§ Assignment: Search the entries for the word "конфигураций" and pull out each line that has it.

§ Record excerpts:
——————

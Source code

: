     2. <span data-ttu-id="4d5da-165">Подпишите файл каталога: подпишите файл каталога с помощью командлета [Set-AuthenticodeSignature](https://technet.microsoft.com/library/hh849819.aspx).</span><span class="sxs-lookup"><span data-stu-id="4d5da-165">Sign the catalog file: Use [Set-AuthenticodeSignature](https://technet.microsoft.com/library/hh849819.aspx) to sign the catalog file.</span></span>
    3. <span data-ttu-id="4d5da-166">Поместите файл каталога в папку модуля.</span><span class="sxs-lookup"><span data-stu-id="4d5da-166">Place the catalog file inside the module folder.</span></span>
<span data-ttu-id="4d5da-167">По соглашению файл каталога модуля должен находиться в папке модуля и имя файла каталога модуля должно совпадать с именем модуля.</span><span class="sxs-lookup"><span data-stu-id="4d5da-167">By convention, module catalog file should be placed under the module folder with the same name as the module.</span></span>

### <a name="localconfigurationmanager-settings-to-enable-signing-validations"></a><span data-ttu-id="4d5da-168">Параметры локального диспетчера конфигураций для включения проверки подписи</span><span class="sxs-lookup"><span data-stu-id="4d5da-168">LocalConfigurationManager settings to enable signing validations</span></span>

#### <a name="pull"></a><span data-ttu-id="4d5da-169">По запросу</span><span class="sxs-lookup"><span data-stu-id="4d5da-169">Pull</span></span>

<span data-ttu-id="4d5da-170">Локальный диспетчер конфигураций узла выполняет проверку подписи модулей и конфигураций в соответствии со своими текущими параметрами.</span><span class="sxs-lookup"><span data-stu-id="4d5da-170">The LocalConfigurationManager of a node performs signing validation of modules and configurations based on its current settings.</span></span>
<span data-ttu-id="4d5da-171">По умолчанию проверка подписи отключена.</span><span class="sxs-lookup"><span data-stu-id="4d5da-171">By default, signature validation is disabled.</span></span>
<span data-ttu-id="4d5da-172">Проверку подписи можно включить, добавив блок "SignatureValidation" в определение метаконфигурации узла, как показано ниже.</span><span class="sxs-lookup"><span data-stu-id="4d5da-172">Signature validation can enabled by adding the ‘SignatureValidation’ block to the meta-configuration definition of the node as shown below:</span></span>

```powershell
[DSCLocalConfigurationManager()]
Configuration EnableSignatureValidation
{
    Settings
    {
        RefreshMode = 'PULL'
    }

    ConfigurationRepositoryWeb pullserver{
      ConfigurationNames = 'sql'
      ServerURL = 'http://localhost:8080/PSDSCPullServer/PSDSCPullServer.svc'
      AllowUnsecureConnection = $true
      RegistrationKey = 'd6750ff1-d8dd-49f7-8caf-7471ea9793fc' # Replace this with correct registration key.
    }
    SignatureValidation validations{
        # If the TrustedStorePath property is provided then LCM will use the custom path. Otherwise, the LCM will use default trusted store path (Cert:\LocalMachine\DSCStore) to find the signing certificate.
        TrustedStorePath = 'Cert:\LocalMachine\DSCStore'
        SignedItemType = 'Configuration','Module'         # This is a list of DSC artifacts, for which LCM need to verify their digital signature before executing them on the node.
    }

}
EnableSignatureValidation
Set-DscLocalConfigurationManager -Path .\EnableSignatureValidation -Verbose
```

——————

§ Exercise response:
### <a name="localconfigurationmanager-settings-to-enable-signing-validations"></a><span data-ttu-id="4d5da-168">Параметры локального диспетчера конфигураций для включения проверки подписи</span><span class="sxs-lookup"><span data-stu-id="4d5da-168">LocalConfigurationManager settings to enable signing validations</span></span>
<span data-ttu-id="4d5da-170">Локальный диспетчер конфигураций узла выполняет проверку подписи модулей и конфигураций в соответствии со своими текущими параметрами.</span><span class="sxs-lookup"><span data-stu-id="4d5da-170">The LocalConfigurationManager of a node performs signing validation of modules and configurations based on its current settings.</span></span>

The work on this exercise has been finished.